● Required action
Check each line below for "orbits" and report how many have it, nothing else.

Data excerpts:
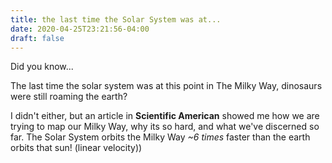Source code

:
 ```yaml
---
title: the last time the Solar System was at...
date: 2020-04-25T23:21:56-04:00
draft: false
---
```


Did you know...

The last time the solar system was at this point in The Milky Way, dinosaurs were still roaming the earth?

I didn't either, but an article in **Scientific American** showed me how we are trying to map our Milky Way,
why its so hard, and what we've discerned so far. The Solar System orbits the Milky Way *~6 times* faster than
the earth orbits that sun! (linear velocity))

● Answer below
2